Sitting at the edge of the Connected Learning campfire, listening to people talk about how they’ve incorporated project-based learning, technology, and twenty-first century skills into their classrooms or designated learning spaces, I can’t help but think about the studio classroom that more progressive bloggers were talking about just a few years ago and how that lines up with this relatively new push for makerspaces.
Studio classrooms have been around for a while as an alternative learning environment in a formal learning environment. Despite the pervasive nature of the lecture style of teaching, some subjects don’t lend themselves well to just being listened to. In a studio classroom, students lead how a topic is discussed. They create the questions to be explored, and then they create projects that allow them build their own understanding in a practical, hands-on manner. Depending on the topic and the project, students may work alone or with groups.

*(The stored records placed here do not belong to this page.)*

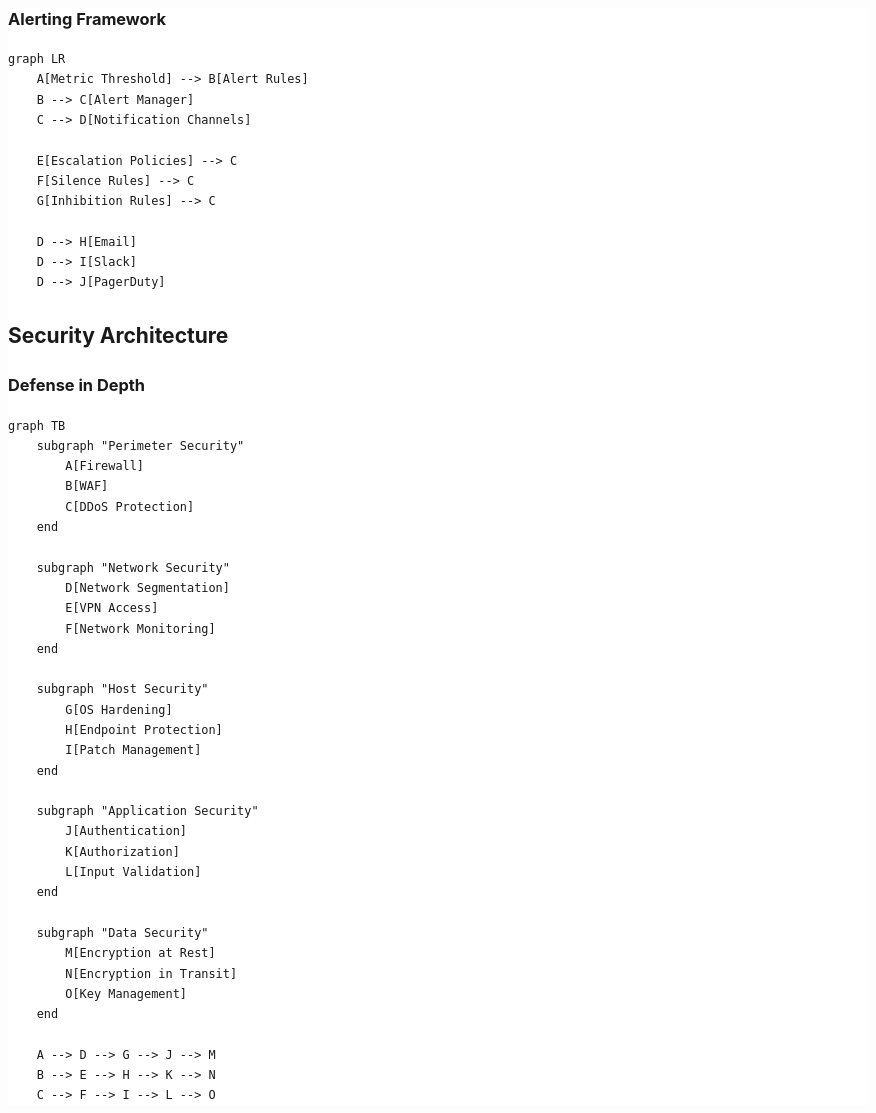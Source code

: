 ### Alerting Framework

```mermaid
graph LR
    A[Metric Threshold] --> B[Alert Rules]
    B --> C[Alert Manager]
    C --> D[Notification Channels]
    
    E[Escalation Policies] --> C
    F[Silence Rules] --> C
    G[Inhibition Rules] --> C
    
    D --> H[Email]
    D --> I[Slack]
    D --> J[PagerDuty]
```

## Security Architecture

### Defense in Depth

```mermaid
graph TB
    subgraph "Perimeter Security"
        A[Firewall]
        B[WAF]
        C[DDoS Protection]
    end
    
    subgraph "Network Security"
        D[Network Segmentation]
        E[VPN Access]
        F[Network Monitoring]
    end
    
    subgraph "Host Security"
        G[OS Hardening]
        H[Endpoint Protection]
        I[Patch Management]
    end
    
    subgraph "Application Security"
        J[Authentication]
        K[Authorization]
        L[Input Validation]
    end
    
    subgraph "Data Security"
        M[Encryption at Rest]
        N[Encryption in Transit]
        O[Key Management]
    end
    
    A --> D --> G --> J --> M
    B --> E --> H --> K --> N
    C --> F --> I --> L --> O
```
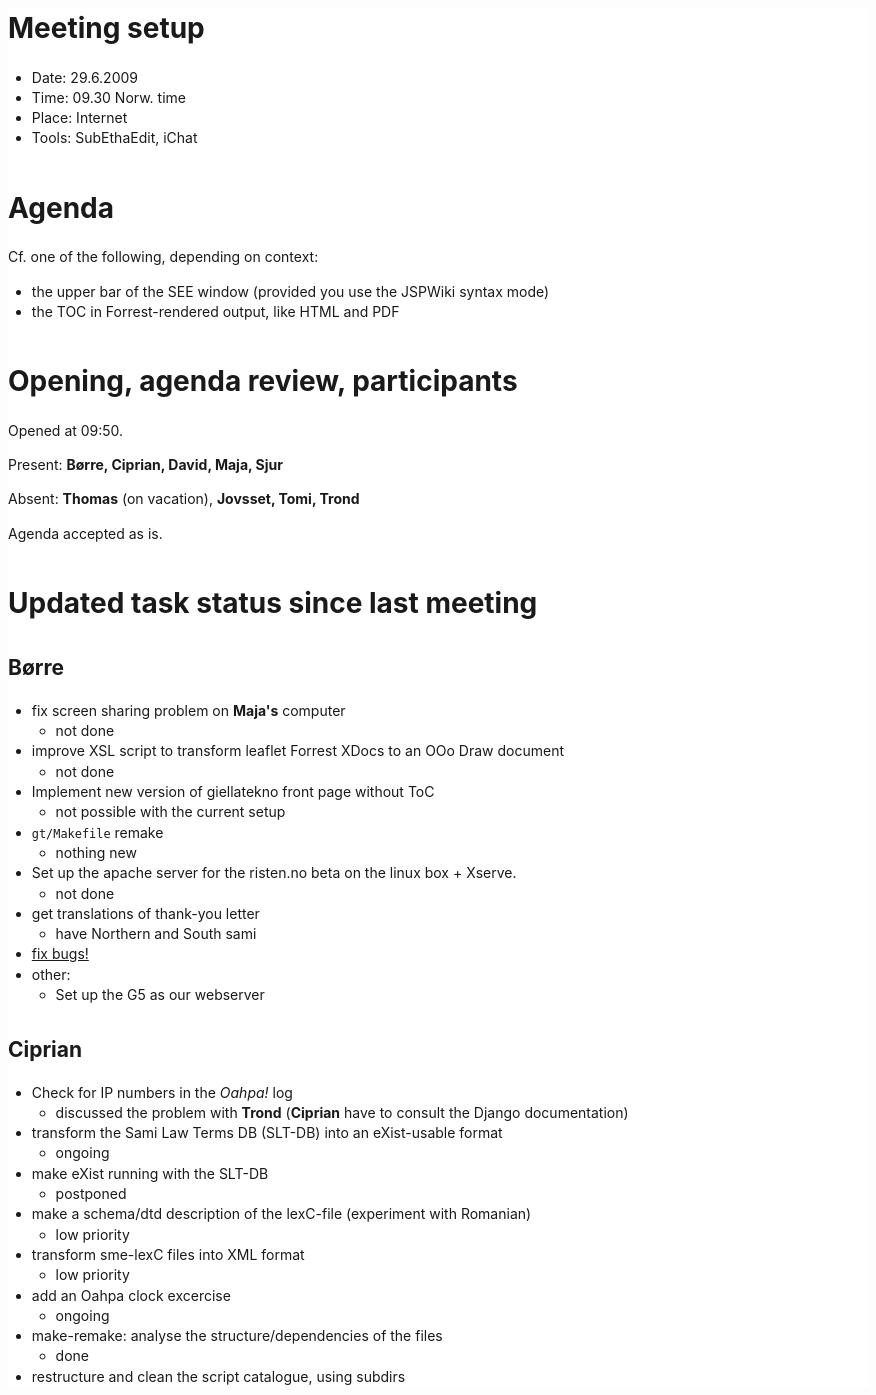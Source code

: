 # Meeting setup

* Date: 29.6.2009
* Time: 09.30 Norw. time
* Place: Internet
* Tools: SubEthaEdit, iChat

# Agenda

Cf. one of the following, depending on context:
* the upper bar of the SEE window (provided you use the JSPWiki syntax mode)
* the TOC in Forrest-rendered output, like HTML and PDF

# Opening, agenda review, participants

Opened at 09:50.

Present:
**Børre, Ciprian, David, Maja, Sjur**

Absent: **Thomas** (on vacation), **Jovsset, Tomi, Trond**

Agenda accepted as is.

# Updated task status since last meeting

## Børre
* fix screen sharing problem on **Maja's** computer
    - not done
* improve XSL script to transform leaflet Forrest XDocs to an OOo Draw document
    - not done
* Implement new version of giellatekno front page without ToC
    - not possible with the current setup
* `gt/Makefile` remake
    - nothing new
* Set up the apache server for the risten.no beta on the linux box + Xserve.
    - not done
* get translations of thank-you letter
    - have Northern and South sami
* [fix bugs!](http://giellatekno.uit.no/bugzilla)
* other:
    - Set up the G5 as our webserver

## Ciprian
* Check for IP numbers in the *Oahpa!* log
    - discussed the problem with **Trond** (**Ciprian** have to consult the Django documentation)
* transform the Sami Law Terms DB (SLT-DB) into an eXist-usable format
    - ongoing
* make eXist running with the SLT-DB
    - postponed
* make a schema/dtd description of the lexC-file (experiment with
  Romanian)
    - low priority
* transform sme-lexC files into XML format
    - low priority
* add an Oahpa clock excercise
    - ongoing
* make-remake: analyse the structure/dependencies of the files
    - done
* restructure and clean the script catalogue, using subdirs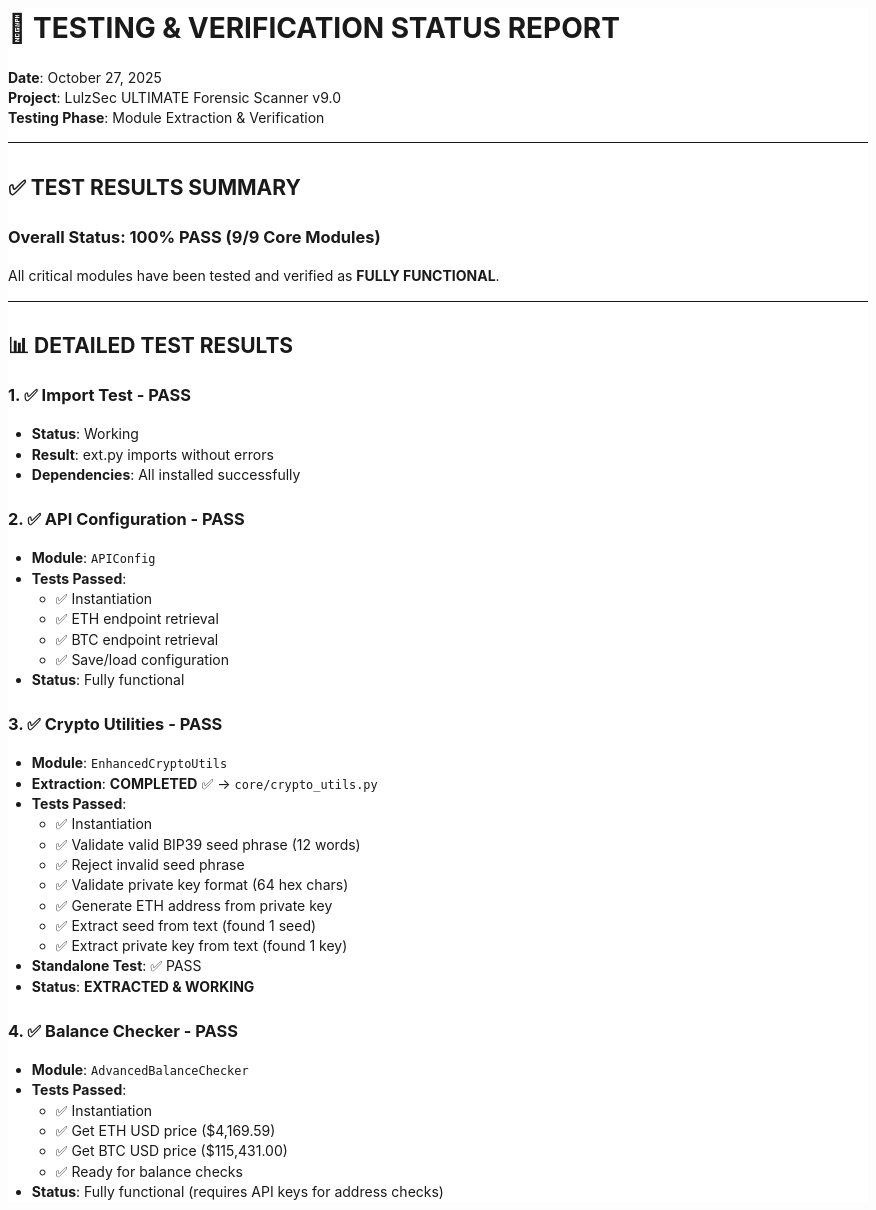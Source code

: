 # 🧪 TESTING & VERIFICATION STATUS REPORT

**Date**: October 27, 2025  
**Project**: LulzSec ULTIMATE Forensic Scanner v9.0  
**Testing Phase**: Module Extraction & Verification

---

## ✅ TEST RESULTS SUMMARY

### Overall Status: **100% PASS** (9/9 Core Modules)

All critical modules have been tested and verified as **FULLY FUNCTIONAL**.

---

## 📊 DETAILED TEST RESULTS

### 1. ✅ **Import Test** - PASS
- **Status**: Working
- **Result**: ext.py imports without errors
- **Dependencies**: All installed successfully

### 2. ✅ **API Configuration** - PASS
- **Module**: `APIConfig`
- **Tests Passed**:
  - ✅ Instantiation
  - ✅ ETH endpoint retrieval  
  - ✅ BTC endpoint retrieval
  - ✅ Save/load configuration
- **Status**: Fully functional

### 3. ✅ **Crypto Utilities** - PASS
- **Module**: `EnhancedCryptoUtils`
- **Extraction**: **COMPLETED** ✅ → `core/crypto_utils.py`
- **Tests Passed**:
  - ✅ Instantiation
  - ✅ Validate valid BIP39 seed phrase (12 words)
  - ✅ Reject invalid seed phrase
  - ✅ Validate private key format (64 hex chars)
  - ✅ Generate ETH address from private key
  - ✅ Extract seed from text (found 1 seed)
  - ✅ Extract private key from text (found 1 key)
- **Standalone Test**: ✅ PASS
- **Status**: **EXTRACTED & WORKING**

### 4. ✅ **Balance Checker** - PASS
- **Module**: `AdvancedBalanceChecker`
- **Tests Passed**:
  - ✅ Instantiation
  - ✅ Get ETH USD price ($4,169.59)
  - ✅ Get BTC USD price ($115,431.00)
  - ✅ Ready for balance checks
- **Status**: Fully functional (requires API keys for address checks)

In the studio classroom, the teacher acts more as a facilitator, defining the broad topic for the lesson and then making sure students have the resources they need to keep their projects moving forward. In some situations, the teacher may host seminars to provide students with more information on the topic or to discuss issues that have come up in students’ studies. The lesson shifts from the static lecture to a more impactful learning experience.
Makerspaces are showing up in experimental learning situations, the majority of which aren’t set in formal learning environments. Some colleges are experimenting with learning spaces based on collaboration and flow, but these makerspaces tend to be put together by local libraries and after-school groups looking to connect with and engage younger people. (The Connected Learning webinar series linked above has some great case studies if you’d like to see how others have started and maintained their spaces.) While a makerspace typically has its own set of facilitators and mentors available to makers, it’s not unusual (and even encouraged) for makers to find local mentors within the community and bring them in to advise on projects.
Where the studio classroom is often in a compulsory attendance space, makerspace participants are there solely because they want to work with the technology and equipment available in the space. Makerspaces really are production labs. Each maker decides what they want to create or what skill they’d like to learn, and then they create a project that allows them to reach that goal. In some makerspaces, makers will team up together to create a larger, thematic project, each member bringing their own skills and knowledge to the team and sharing those skills and knowledge when others need them. They can then decide to organize some sort of public exhibition of the work being created in the space.
Regardless of which approach a learning space takes, it’s great to see these practical, learner-driven spaces emerging and gaining the acceptance they’ll need to become more pervasive and to better invade current formal learning environments.